Ghana's electoral commission has declared incumbent President John Dramani Mahama the winner of the presidential election. The announcement came after accusations earlier in the day of electoral fraud.
The final results were announced late Sunday, giving NDC candidate President Mahama 50.7 percent of the vote. Opposition leader, Nana Akufo-Addo, received 47.74 percent of the vote.
"Based on the results, I declare President John Dramani Mahama president elect," Ghana Electoral Commission head Kwadwo Afari-Gyan told reporters.
The remaining six presidential candidates each collected less than 0.60 percent of the vote, according to the Electoral Commission's Facebook page.
The announcement ended the narrow race that had been drawn out over the weekend when technical problems forced Ghanaian's to return to the polls in some areas.
The biometric machines, used for the first time in an election there, were supposed to read the fingerprints of the 13 million registered voters, but many failed to work, were missing or arrived too late at polling booths around the country.
Local media had already projected Mahama the winner over the weekend, prompting Akufo-Addo's supporters to allege electoral fraud on Sunday before the final results were announced. A top figure within Akufo-Addo's New Patriotic Party (NPP) appealed to the commission to delay the publication of the results until it investigated these claims.

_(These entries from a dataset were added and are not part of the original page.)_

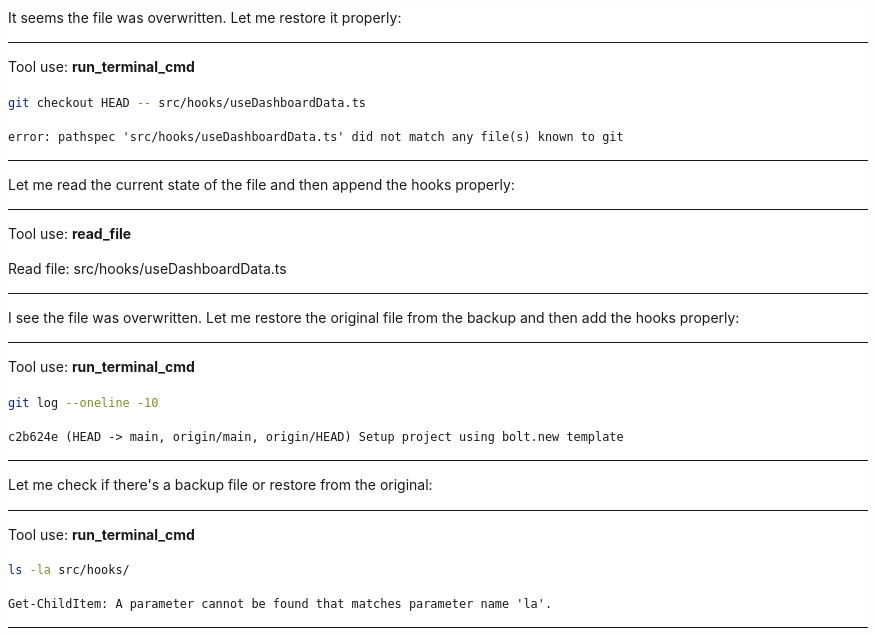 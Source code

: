 It seems the file was overwritten. Let me restore it properly:


---

Tool use: **run_terminal_cmd**

```bash
git checkout HEAD -- src/hooks/useDashboardData.ts
```

```
error: pathspec 'src/hooks/useDashboardData.ts' did not match any file(s) known to git                                                                          
```

---

Let me read the current state of the file and then append the hooks properly:


---

Tool use: **read_file**

Read file: src/hooks/useDashboardData.ts

---

I see the file was overwritten. Let me restore the original file from the backup and then add the hooks properly:


---

Tool use: **run_terminal_cmd**

```bash
git log --oneline -10
```

```
c2b624e (HEAD -> main, origin/main, origin/HEAD) Setup project using bolt.new template                                                                          
```

---

Let me check if there's a backup file or restore from the original:


---

Tool use: **run_terminal_cmd**

```bash
ls -la src/hooks/
```

```
Get-ChildItem: A parameter cannot be found that matches parameter name 'la'.
```

---
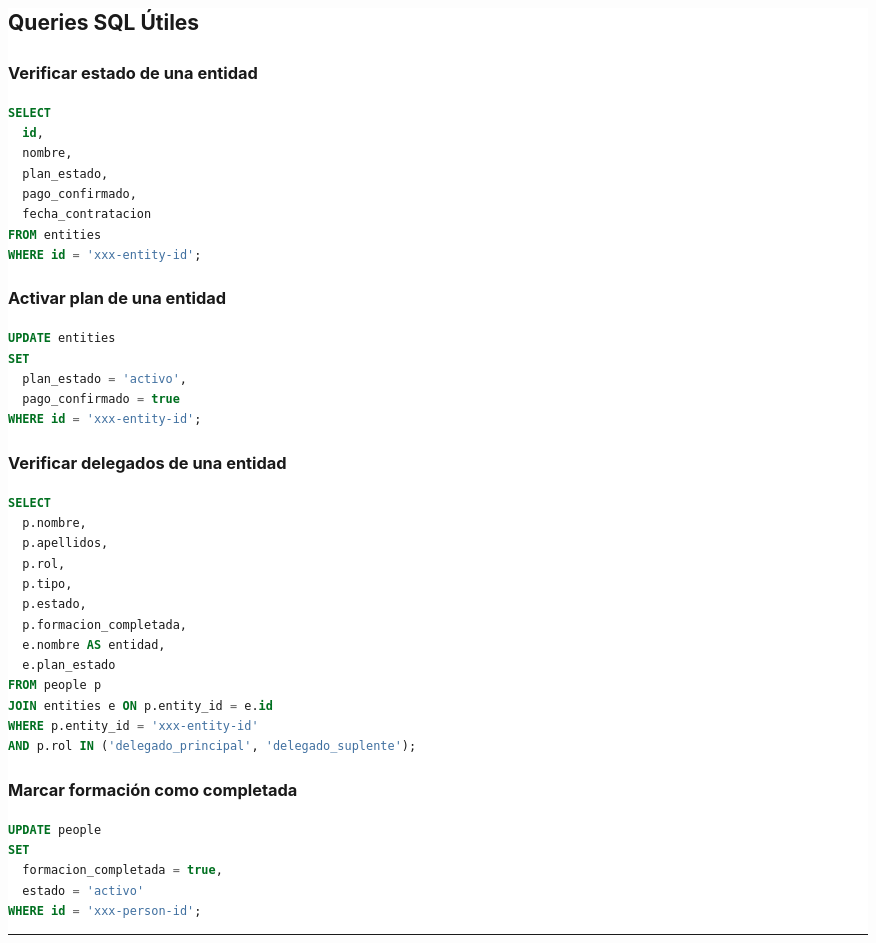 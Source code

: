 
## Queries SQL Útiles

### Verificar estado de una entidad

```sql
SELECT
  id,
  nombre,
  plan_estado,
  pago_confirmado,
  fecha_contratacion
FROM entities
WHERE id = 'xxx-entity-id';
```

### Activar plan de una entidad

```sql
UPDATE entities
SET
  plan_estado = 'activo',
  pago_confirmado = true
WHERE id = 'xxx-entity-id';
```

### Verificar delegados de una entidad

```sql
SELECT
  p.nombre,
  p.apellidos,
  p.rol,
  p.tipo,
  p.estado,
  p.formacion_completada,
  e.nombre AS entidad,
  e.plan_estado
FROM people p
JOIN entities e ON p.entity_id = e.id
WHERE p.entity_id = 'xxx-entity-id'
AND p.rol IN ('delegado_principal', 'delegado_suplente');
```

### Marcar formación como completada

```sql
UPDATE people
SET
  formacion_completada = true,
  estado = 'activo'
WHERE id = 'xxx-person-id';
```

--- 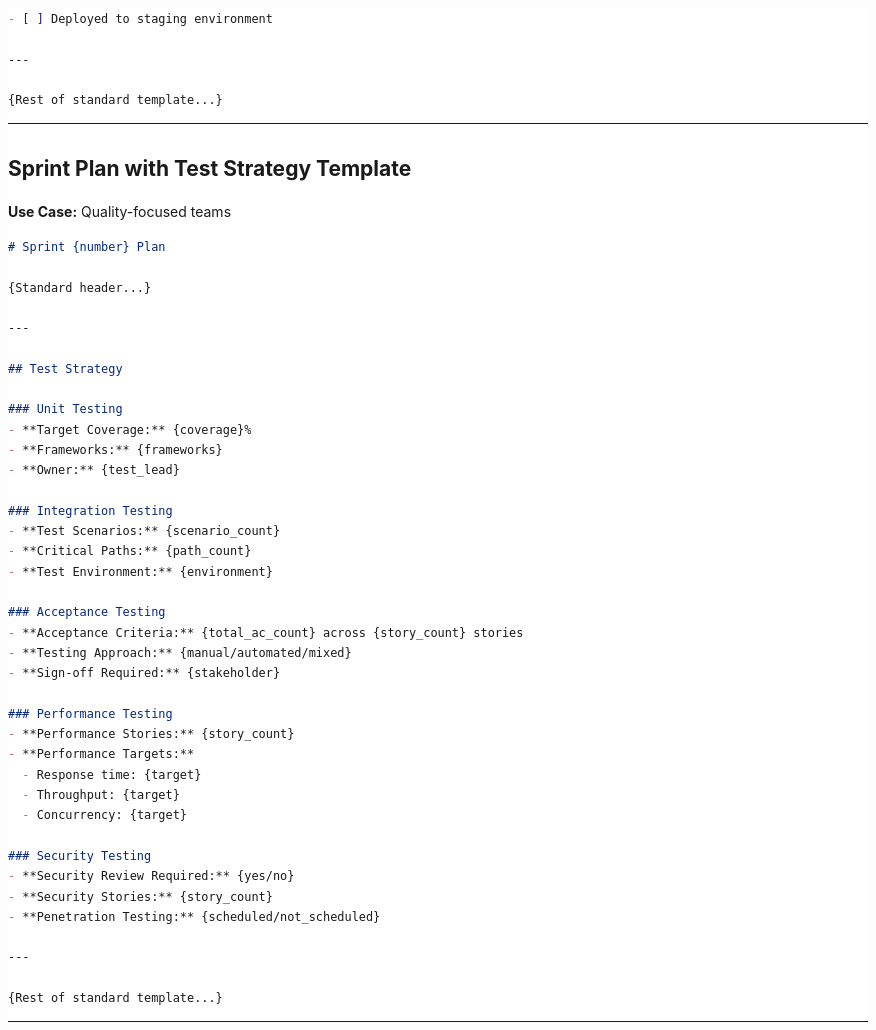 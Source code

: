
 ```markdown
- [ ] Deployed to staging environment

---

{Rest of standard template...}
```

---

## Sprint Plan with Test Strategy Template

**Use Case:** Quality-focused teams

```markdown
# Sprint {number} Plan

{Standard header...}

---

## Test Strategy

### Unit Testing
- **Target Coverage:** {coverage}%
- **Frameworks:** {frameworks}
- **Owner:** {test_lead}

### Integration Testing
- **Test Scenarios:** {scenario_count}
- **Critical Paths:** {path_count}
- **Test Environment:** {environment}

### Acceptance Testing
- **Acceptance Criteria:** {total_ac_count} across {story_count} stories
- **Testing Approach:** {manual/automated/mixed}
- **Sign-off Required:** {stakeholder}

### Performance Testing
- **Performance Stories:** {story_count}
- **Performance Targets:**
  - Response time: {target}
  - Throughput: {target}
  - Concurrency: {target}

### Security Testing
- **Security Review Required:** {yes/no}
- **Security Stories:** {story_count}
- **Penetration Testing:** {scheduled/not_scheduled}

---

{Rest of standard template...}
```

---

"It will be unfortunate for the EC [Electoral Commission] to go ahead to announce the elections," NPP chairman Jake Obetsebi-Lamptey told a news conference in the capital Accra. "We have significant problems that need to be looked at… These results cannot be forced down the throat of the people of Ghana."
The Electoral Commission did not address these claims when it declared the winner late Sunday.
A correspondent for the Reuters news agency reported a heavy police presence outside the Electoral Commission, keeping assembled opposition supporters at bay.
Afuko-Addo lost to the deceased John Atta Mills by a small margin in Ghana's last presidential poll in 2008, prompting public protests from his supporters in the election's immediate aftermath.
Ghana is often touted as a model democracy in Africa. The country boasts 30 years of relative stability and economic growth in one of the more politically unstable regions of the world.
Originally, the Electoral Commission had hoped to publish complete official results on Sunday after voting began on Friday.